Report each line of the material below where the word "Ariza" can be found.
[Start of section]
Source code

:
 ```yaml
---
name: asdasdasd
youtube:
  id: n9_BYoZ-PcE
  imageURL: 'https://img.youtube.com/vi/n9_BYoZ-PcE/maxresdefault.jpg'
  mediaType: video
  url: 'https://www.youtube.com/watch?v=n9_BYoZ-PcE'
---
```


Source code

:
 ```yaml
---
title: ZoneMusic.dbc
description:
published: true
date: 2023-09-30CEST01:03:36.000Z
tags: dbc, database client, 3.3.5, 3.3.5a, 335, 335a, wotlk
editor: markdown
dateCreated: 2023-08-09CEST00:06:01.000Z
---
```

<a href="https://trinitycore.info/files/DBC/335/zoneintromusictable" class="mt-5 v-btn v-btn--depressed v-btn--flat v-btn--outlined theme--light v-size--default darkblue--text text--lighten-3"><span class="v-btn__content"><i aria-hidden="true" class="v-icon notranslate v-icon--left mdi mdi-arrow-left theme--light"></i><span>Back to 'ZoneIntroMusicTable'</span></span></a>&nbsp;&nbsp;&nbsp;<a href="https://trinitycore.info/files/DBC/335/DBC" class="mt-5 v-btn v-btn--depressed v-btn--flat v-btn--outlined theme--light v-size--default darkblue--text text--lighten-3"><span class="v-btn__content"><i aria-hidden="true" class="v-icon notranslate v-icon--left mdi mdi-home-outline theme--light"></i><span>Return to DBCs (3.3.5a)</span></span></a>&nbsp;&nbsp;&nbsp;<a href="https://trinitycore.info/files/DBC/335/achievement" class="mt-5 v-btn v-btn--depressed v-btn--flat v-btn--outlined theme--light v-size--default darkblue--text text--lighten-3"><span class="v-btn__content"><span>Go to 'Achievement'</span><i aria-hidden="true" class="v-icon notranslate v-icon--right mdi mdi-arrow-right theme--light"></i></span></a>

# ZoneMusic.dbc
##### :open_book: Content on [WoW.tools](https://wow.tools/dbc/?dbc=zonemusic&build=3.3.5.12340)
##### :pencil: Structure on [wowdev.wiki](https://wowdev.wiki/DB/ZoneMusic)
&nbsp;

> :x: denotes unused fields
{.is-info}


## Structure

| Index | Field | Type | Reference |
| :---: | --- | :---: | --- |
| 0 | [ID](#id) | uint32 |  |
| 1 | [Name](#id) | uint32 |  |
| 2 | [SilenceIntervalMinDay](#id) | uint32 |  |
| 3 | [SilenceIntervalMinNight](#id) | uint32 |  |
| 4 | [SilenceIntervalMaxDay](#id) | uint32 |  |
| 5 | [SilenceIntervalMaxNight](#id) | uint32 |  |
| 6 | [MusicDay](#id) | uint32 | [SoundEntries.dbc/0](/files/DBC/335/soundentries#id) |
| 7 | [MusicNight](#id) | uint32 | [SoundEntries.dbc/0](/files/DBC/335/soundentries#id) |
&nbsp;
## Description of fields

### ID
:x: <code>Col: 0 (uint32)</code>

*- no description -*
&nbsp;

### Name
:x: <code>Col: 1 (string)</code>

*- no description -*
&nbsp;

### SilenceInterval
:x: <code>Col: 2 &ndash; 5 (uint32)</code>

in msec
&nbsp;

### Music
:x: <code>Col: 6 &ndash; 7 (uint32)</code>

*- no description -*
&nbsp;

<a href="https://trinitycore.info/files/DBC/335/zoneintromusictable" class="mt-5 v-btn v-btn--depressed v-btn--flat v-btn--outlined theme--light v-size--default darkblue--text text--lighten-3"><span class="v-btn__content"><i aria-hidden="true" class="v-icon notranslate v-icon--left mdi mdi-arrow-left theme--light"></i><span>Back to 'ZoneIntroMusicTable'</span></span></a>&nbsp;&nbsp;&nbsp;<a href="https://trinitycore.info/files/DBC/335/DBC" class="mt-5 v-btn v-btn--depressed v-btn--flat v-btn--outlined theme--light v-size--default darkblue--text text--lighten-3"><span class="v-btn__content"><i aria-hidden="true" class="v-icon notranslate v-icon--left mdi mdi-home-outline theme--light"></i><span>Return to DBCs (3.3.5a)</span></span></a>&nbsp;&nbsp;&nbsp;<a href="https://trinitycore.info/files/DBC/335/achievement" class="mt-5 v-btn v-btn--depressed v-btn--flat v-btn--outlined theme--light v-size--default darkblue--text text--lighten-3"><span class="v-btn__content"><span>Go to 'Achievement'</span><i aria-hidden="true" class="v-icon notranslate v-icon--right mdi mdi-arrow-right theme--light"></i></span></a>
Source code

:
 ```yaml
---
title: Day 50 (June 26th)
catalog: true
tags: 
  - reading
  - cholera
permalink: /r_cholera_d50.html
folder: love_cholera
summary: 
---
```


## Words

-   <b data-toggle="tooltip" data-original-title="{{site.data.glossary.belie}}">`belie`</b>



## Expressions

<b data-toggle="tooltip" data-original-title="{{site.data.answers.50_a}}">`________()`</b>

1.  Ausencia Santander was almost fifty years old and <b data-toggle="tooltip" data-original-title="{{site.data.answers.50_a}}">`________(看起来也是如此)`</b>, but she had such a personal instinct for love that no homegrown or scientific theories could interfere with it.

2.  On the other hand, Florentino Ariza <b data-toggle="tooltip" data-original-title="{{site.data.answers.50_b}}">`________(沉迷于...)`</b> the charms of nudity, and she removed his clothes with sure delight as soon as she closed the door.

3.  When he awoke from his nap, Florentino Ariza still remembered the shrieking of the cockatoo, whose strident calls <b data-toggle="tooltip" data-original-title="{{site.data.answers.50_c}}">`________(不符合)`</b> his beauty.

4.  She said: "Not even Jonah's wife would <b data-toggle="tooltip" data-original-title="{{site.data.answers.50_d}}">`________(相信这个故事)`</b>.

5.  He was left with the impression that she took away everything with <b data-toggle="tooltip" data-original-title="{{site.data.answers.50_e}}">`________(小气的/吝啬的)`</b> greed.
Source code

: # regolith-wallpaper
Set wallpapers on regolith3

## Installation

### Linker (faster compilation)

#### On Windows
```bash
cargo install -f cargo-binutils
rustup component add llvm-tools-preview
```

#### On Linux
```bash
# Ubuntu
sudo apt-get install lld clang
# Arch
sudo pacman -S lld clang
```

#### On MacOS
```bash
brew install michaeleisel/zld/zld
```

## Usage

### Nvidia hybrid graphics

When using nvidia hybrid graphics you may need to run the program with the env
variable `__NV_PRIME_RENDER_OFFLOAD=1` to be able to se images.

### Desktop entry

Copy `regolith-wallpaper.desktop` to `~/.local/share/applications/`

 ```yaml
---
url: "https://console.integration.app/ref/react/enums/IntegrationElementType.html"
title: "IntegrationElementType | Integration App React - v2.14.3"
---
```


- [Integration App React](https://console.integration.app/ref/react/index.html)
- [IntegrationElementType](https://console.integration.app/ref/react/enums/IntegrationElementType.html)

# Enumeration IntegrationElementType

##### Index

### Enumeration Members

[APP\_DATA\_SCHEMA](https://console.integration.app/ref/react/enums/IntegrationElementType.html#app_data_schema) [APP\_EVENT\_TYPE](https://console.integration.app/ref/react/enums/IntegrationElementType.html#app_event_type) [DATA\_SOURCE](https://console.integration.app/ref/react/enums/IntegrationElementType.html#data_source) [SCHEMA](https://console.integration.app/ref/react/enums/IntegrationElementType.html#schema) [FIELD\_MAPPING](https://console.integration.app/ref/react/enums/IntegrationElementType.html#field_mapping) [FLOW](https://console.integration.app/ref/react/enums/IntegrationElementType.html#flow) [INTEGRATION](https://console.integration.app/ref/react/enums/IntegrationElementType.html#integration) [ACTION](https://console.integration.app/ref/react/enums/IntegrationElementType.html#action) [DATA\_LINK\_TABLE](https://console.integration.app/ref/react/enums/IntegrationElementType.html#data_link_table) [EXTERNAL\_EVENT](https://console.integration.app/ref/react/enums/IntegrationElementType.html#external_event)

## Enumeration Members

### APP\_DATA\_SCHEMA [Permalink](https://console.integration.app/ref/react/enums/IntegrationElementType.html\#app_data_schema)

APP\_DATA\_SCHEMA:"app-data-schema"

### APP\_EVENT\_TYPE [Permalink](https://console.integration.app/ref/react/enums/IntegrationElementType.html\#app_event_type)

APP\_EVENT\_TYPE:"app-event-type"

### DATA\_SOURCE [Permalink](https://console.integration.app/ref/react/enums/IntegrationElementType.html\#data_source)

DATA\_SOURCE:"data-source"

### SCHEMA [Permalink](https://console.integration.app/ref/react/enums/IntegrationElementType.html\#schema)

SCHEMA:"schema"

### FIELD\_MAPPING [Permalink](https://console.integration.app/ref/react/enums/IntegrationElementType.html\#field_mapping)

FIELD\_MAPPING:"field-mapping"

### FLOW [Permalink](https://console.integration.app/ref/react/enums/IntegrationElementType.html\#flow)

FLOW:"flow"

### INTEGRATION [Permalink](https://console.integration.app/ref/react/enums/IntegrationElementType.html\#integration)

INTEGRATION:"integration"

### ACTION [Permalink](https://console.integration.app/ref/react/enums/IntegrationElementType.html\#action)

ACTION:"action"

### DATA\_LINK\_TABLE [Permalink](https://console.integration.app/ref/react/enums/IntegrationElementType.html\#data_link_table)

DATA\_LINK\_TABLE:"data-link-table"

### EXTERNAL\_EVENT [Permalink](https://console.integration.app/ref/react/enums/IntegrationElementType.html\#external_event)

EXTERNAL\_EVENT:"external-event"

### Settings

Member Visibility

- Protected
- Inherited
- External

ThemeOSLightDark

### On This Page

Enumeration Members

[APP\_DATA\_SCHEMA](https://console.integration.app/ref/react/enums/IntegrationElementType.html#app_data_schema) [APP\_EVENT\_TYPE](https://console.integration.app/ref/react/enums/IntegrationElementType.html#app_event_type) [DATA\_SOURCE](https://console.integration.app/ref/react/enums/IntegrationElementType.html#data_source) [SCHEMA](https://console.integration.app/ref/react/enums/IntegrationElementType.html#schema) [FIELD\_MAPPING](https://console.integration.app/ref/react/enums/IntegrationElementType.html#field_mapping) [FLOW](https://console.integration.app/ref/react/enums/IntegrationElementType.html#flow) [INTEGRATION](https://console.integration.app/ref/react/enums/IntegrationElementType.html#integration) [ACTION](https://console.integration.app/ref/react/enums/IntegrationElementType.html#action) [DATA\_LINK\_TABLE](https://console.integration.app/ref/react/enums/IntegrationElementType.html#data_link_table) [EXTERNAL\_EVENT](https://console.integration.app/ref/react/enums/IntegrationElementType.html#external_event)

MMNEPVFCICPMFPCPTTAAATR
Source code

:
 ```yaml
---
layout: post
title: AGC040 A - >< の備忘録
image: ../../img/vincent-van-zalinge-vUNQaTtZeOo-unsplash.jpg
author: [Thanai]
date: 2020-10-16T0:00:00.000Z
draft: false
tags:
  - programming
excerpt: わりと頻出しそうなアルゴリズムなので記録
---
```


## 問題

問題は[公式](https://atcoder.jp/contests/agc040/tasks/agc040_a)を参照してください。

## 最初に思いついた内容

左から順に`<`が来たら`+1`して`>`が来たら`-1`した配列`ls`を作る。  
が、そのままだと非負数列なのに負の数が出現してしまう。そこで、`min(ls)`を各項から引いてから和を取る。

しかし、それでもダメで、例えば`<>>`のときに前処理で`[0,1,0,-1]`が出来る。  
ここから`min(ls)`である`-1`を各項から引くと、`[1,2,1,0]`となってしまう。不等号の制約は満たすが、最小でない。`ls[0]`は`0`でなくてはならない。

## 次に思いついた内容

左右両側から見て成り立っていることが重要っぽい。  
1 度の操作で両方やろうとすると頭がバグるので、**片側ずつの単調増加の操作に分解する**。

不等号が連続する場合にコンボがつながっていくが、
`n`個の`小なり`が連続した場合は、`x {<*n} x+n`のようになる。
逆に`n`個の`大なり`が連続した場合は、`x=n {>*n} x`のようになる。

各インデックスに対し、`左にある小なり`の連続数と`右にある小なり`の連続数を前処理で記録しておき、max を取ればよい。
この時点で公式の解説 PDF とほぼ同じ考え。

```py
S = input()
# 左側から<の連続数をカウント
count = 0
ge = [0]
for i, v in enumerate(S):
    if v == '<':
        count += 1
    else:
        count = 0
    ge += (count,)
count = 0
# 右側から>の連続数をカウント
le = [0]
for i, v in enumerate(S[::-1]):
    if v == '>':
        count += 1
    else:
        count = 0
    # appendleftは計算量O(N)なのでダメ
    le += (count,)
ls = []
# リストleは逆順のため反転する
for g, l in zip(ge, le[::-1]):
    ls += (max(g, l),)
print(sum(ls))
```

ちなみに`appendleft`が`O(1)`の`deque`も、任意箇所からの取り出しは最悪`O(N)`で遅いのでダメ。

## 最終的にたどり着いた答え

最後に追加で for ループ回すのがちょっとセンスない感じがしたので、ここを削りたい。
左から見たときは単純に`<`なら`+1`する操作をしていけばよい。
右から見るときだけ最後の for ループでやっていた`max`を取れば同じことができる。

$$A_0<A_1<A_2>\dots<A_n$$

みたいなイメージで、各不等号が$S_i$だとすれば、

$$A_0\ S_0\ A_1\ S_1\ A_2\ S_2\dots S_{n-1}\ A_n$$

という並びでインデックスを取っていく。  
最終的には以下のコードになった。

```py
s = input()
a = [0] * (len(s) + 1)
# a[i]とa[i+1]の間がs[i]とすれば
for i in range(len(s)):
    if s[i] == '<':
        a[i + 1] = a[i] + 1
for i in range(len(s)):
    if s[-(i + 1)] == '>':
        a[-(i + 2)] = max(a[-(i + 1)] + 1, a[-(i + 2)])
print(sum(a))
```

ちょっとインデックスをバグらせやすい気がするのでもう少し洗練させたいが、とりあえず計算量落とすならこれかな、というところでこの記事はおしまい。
[End of section]
**Exercise output:**
2.  On the other hand, Florentino Ariza <b data-toggle="tooltip" data-original-title="{{site.data.answers.50_b}}">`________(沉迷于...)`</b> the charms of nudity, and she removed his clothes with sure delight as soon as she closed the door.
3.  When he awoke from his nap, Florentino Ariza still remembered the shrieking of the cockatoo, whose strident calls <b data-toggle="tooltip" data-original-title="{{site.data.answers.50_c}}">`________(不符合)`</b> his beauty.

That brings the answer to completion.